§ **About this exercise**
Could you filter the records below down to the lines that include the word "http"?

━━━━━ Dataset records ━━━━━

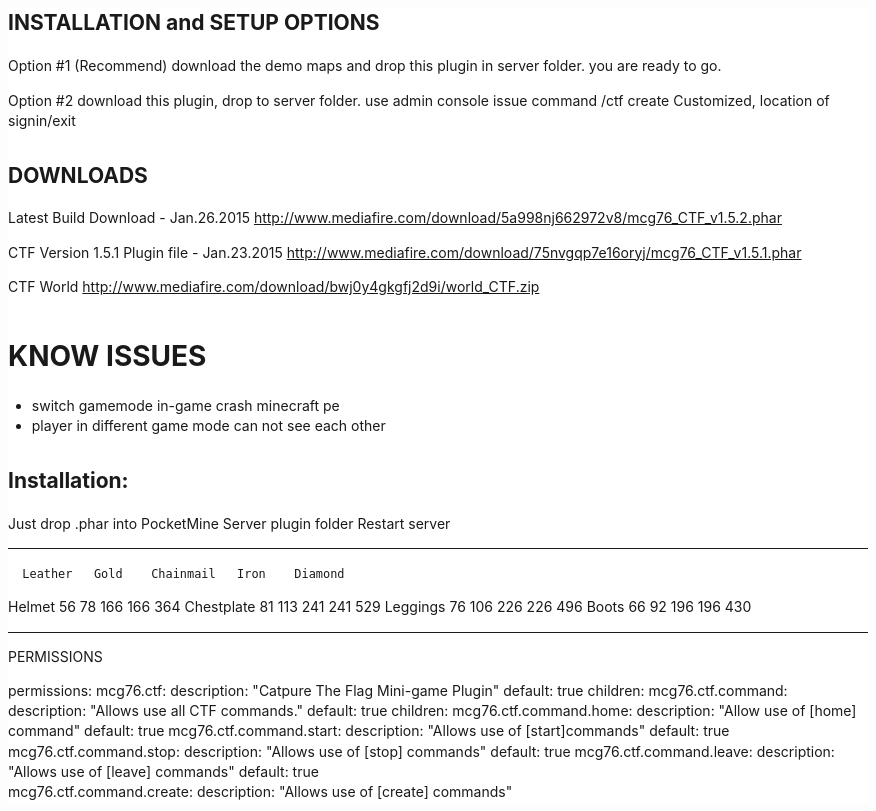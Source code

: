 
INSTALLATION and SETUP OPTIONS
------------------------------
Option #1  (Recommend)
download the demo maps and drop this plugin in server folder. 
you are ready to go. 

Option #2
download this plugin, drop to server folder. 
use admin console issue command /ctf create
Customized, location of signin/exit

DOWNLOADS
--------------------------------------------------------------------------
Latest Build Download - Jan.26.2015 
http://www.mediafire.com/download/5a998nj662972v8/mcg76_CTF_v1.5.2.phar

CTF Version 1.5.1 Plugin file  - Jan.23.2015
http://www.mediafire.com/download/75nvgqp7e16oryj/mcg76_CTF_v1.5.1.phar

CTF World 
http://www.mediafire.com/download/bwj0y4gkgfj2d9i/world_CTF.zip


KNOW ISSUES
=====================
- switch gamemode in-game crash minecraft pe
- player in different game mode can not see each other


Installation: 
-------------------------
Just drop .phar into PocketMine Server plugin folder 
Restart server

---------------------------------------------------------------------------------------------------
 	  Leather 	Gold 	Chainmail 	Iron 	Diamond
Helmet 	56 	78 	166 	166 	364
Chestplate 	81 	113 	241 	241 	529
Leggings 	76 	106 	226 	226 	496
Boots 	66 	92 	196 	196 	430

-----------------------------------------------------------------------------------------------------
PERMISSIONS

permissions:
  mcg76.ctf:
    description: "Catpure The Flag Mini-game Plugin"
    default: true
    children:
      mcg76.ctf.command:
        description: "Allows use all CTF commands."
        default: true
        children:
          mcg76.ctf.command.home:
            description: "Allow use of [home] command"
            default: true
          mcg76.ctf.command.start:
            description: "Allows use of [start]commands"
            default: true            
          mcg76.ctf.command.stop:
            description: "Allows use of [stop] commands"
            default: true
          mcg76.ctf.command.leave:
            description: "Allows use of [leave] commands" 
            default: true           
          mcg76.ctf.command.create:
            description: "Allows use of [create] commands"            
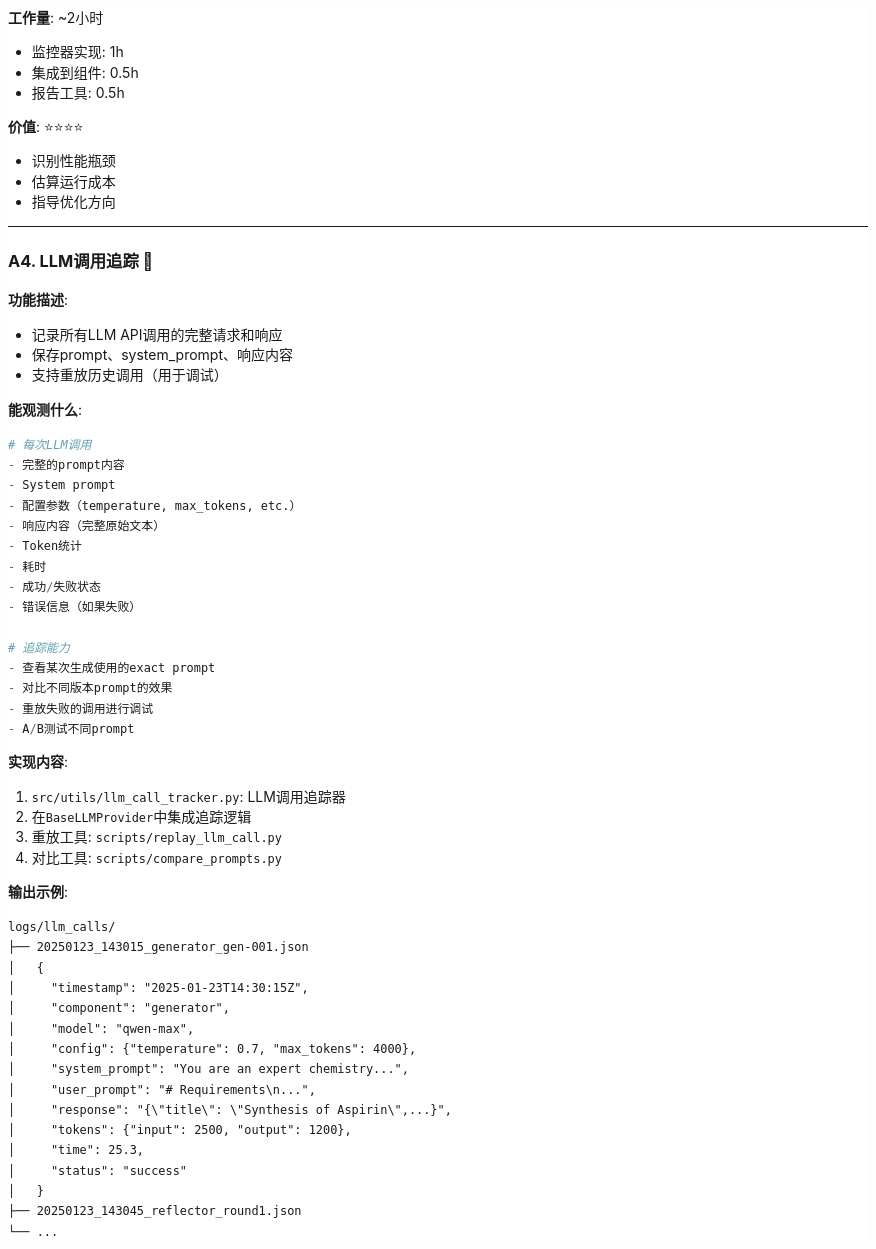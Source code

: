 **工作量**: ~2小时
- 监控器实现: 1h
- 集成到组件: 0.5h
- 报告工具: 0.5h

**价值**: ⭐⭐⭐⭐
- 识别性能瓶颈
- 估算运行成本
- 指导优化方向

---

### A4. LLM调用追踪 🔴

**功能描述**:
- 记录所有LLM API调用的完整请求和响应
- 保存prompt、system_prompt、响应内容
- 支持重放历史调用（用于调试）

**能观测什么**:
```python
# 每次LLM调用
- 完整的prompt内容
- System prompt
- 配置参数（temperature, max_tokens, etc.）
- 响应内容（完整原始文本）
- Token统计
- 耗时
- 成功/失败状态
- 错误信息（如果失败）

# 追踪能力
- 查看某次生成使用的exact prompt
- 对比不同版本prompt的效果
- 重放失败的调用进行调试
- A/B测试不同prompt
```

**实现内容**:
1. `src/utils/llm_call_tracker.py`: LLM调用追踪器
2. 在`BaseLLMProvider`中集成追踪逻辑
3. 重放工具: `scripts/replay_llm_call.py`
4. 对比工具: `scripts/compare_prompts.py`

**输出示例**:
```
logs/llm_calls/
├── 20250123_143015_generator_gen-001.json
│   {
│     "timestamp": "2025-01-23T14:30:15Z",
│     "component": "generator",
│     "model": "qwen-max",
│     "config": {"temperature": 0.7, "max_tokens": 4000},
│     "system_prompt": "You are an expert chemistry...",
│     "user_prompt": "# Requirements\n...",
│     "response": "{\"title\": \"Synthesis of Aspirin\",...}",
│     "tokens": {"input": 2500, "output": 1200},
│     "time": 25.3,
│     "status": "success"
│   }
├── 20250123_143045_reflector_round1.json
└── ...
```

━━━━━

§ **The completed task**
http://www.mediafire.com/download/5a998nj662972v8/mcg76_CTF_v1.5.2.phar
http://www.mediafire.com/download/75nvgqp7e16oryj/mcg76_CTF_v1.5.1.phar
http://www.mediafire.com/download/bwj0y4gkgfj2d9i/world_CTF.zip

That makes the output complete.